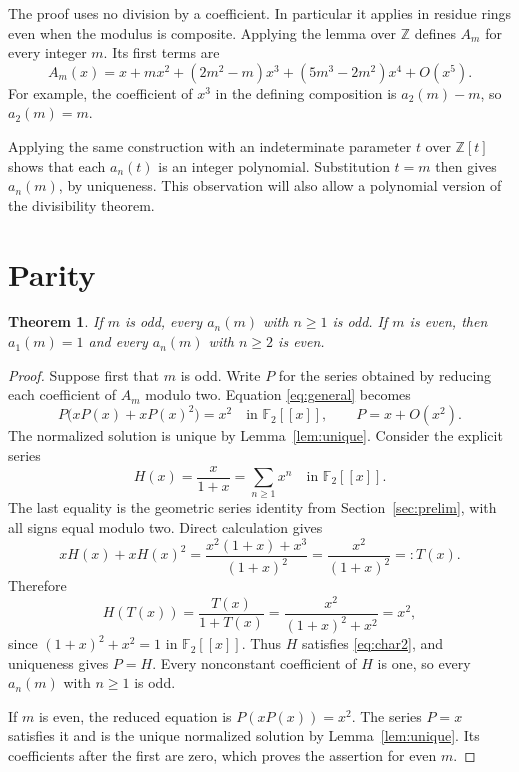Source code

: \documentclass[11pt,a4paper]{article}
\newtheorem{theorem}{Theorem}[section]
\theoremstyle{remark}
\newcommand{\Z}{\mathbb Z}
\newcommand{\F}{\mathbb F}
\begin{document}
The proof uses no division by a coefficient. In particular it applies in
residue rings even when the modulus is composite. Applying the lemma over
$\Z$ defines $A_m$ for every integer $m$. Its first terms are
\begin{equation}\label{eq:first}
 A_m(x)=x+mx^2+(2m^2-m)x^3+(5m^3-2m^2)x^4+O(x^5).
\end{equation}
For example, the coefficient of $x^3$ in the defining composition is
$a_2(m)-m$, so $a_2(m)=m$.

Applying the same construction with an indeterminate parameter $t$ over
$\Z[t]$ shows that each $a_n(t)$ is an integer polynomial. Substitution
$t=m$ then gives $a_n(m)$, by uniqueness. This observation will also allow
a polynomial version of the divisibility theorem.

\section{Parity}

\begin{theorem}\label{thm:parity}
If $m$ is odd, every $a_n(m)$ with $n\ge1$ is odd. If $m$ is even, then
$a_1(m)=1$ and every $a_n(m)$ with $n\ge2$ is even.
\end{theorem}

\begin{proof}
Suppose first that $m$ is odd. Write $P$ for the series obtained by reducing
each coefficient of $A_m$ modulo two. Equation \eqref{eq:general} becomes
\begin{equation}\label{eq:char2}
 P\bigl(xP(x)+xP(x)^2\bigr)=x^2
 \quad\text{in }\F_2[[x]],\qquad P=x+O(x^2).
\end{equation}
The normalized solution is unique by Lemma~\ref{lem:unique}.
Consider the explicit series
\[
 H(x)=\frac{x}{1+x}=\sum_{n\ge1}x^n\quad\text{in }\F_2[[x]].
\]
The last equality is the geometric series identity from
Section~\ref{sec:prelim}, with all signs equal modulo two.
Direct calculation gives
\[
 xH(x)+xH(x)^2
 =\frac{x^2(1+x)+x^3}{(1+x)^2}
 =\frac{x^2}{(1+x)^2}=:T(x).
\]
Therefore
\[
 H(T(x))=\frac{T(x)}{1+T(x)}
 =\frac{x^2}{(1+x)^2+x^2}=x^2,
\]
since $(1+x)^2+x^2=1$ in $\F_2[[x]]$.
Thus $H$ satisfies \eqref{eq:char2}, and uniqueness gives $P=H$.
Every nonconstant coefficient of $H$ is one, so every $a_n(m)$ with
$n\ge1$ is odd.

If $m$ is even, the reduced equation is $P(xP(x))=x^2$.
The series $P=x$ satisfies it and is the unique normalized solution by
Lemma~\ref{lem:unique}. Its coefficients after the first are zero,
which proves the assertion for even $m$.
\end{proof}
\end{document}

━━━━━━━━

WHAT IS BEING ASKED:
Pictures aside, reproduce all of the material above without alteration.

ANSWER:
Source code

: \documentclass[11pt,a4paper]{article}
\newtheorem{theorem}{Theorem}[section]
\theoremstyle{remark}
\newcommand{\Z}{\mathbb Z}
\newcommand{\F}{\mathbb F}
\begin{document}
The proof uses no division by a coefficient. In particular it applies in
residue rings even when the modulus is composite. Applying the lemma over
$\Z$ defines $A_m$ for every integer $m$. Its first terms are
\begin{equation}\label{eq:first}
 A_m(x)=x+mx^2+(2m^2-m)x^3+(5m^3-2m^2)x^4+O(x^5).
\end{equation}
For example, the coefficient of $x^3$ in the defining composition is
$a_2(m)-m$, so $a_2(m)=m$.

Applying the same construction with an indeterminate parameter $t$ over
$\Z[t]$ shows that each $a_n(t)$ is an integer polynomial. Substitution
$t=m$ then gives $a_n(m)$, by uniqueness. This observation will also allow
a polynomial version of the divisibility theorem.

\section{Parity}

\begin{theorem}\label{thm:parity}
If $m$ is odd, every $a_n(m)$ with $n\ge1$ is odd. If $m$ is even, then
$a_1(m)=1$ and every $a_n(m)$ with $n\ge2$ is even.
\end{theorem}

\begin{proof}
Suppose first that $m$ is odd. Write $P$ for the series obtained by reducing
each coefficient of $A_m$ modulo two. Equation \eqref{eq:general} becomes
\begin{equation}\label{eq:char2}
 P\bigl(xP(x)+xP(x)^2\bigr)=x^2
 \quad\text{in }\F_2[[x]],\qquad P=x+O(x^2).
\end{equation}
The normalized solution is unique by Lemma~\ref{lem:unique}.
Consider the explicit series
\[
 H(x)=\frac{x}{1+x}=\sum_{n\ge1}x^n\quad\text{in }\F_2[[x]].
\]
The last equality is the geometric series identity from
Section~\ref{sec:prelim}, with all signs equal modulo two.
Direct calculation gives
\[
 xH(x)+xH(x)^2
 =\frac{x^2(1+x)+x^3}{(1+x)^2}
 =\frac{x^2}{(1+x)^2}=:T(x).
\]
Therefore
\[
 H(T(x))=\frac{T(x)}{1+T(x)}
 =\frac{x^2}{(1+x)^2+x^2}=x^2,
\]
since $(1+x)^2+x^2=1$ in $\F_2[[x]]$.
Thus $H$ satisfies \eqref{eq:char2}, and uniqueness gives $P=H$.
Every nonconstant coefficient of $H$ is one, so every $a_n(m)$ with
$n\ge1$ is odd.

If $m$ is even, the reduced equation is $P(xP(x))=x^2$.
The series $P=x$ satisfies it and is the unique normalized solution by
Lemma~\ref{lem:unique}. Its coefficients after the first are zero,
which proves the assertion for even $m$.
\end{proof}
\end{document}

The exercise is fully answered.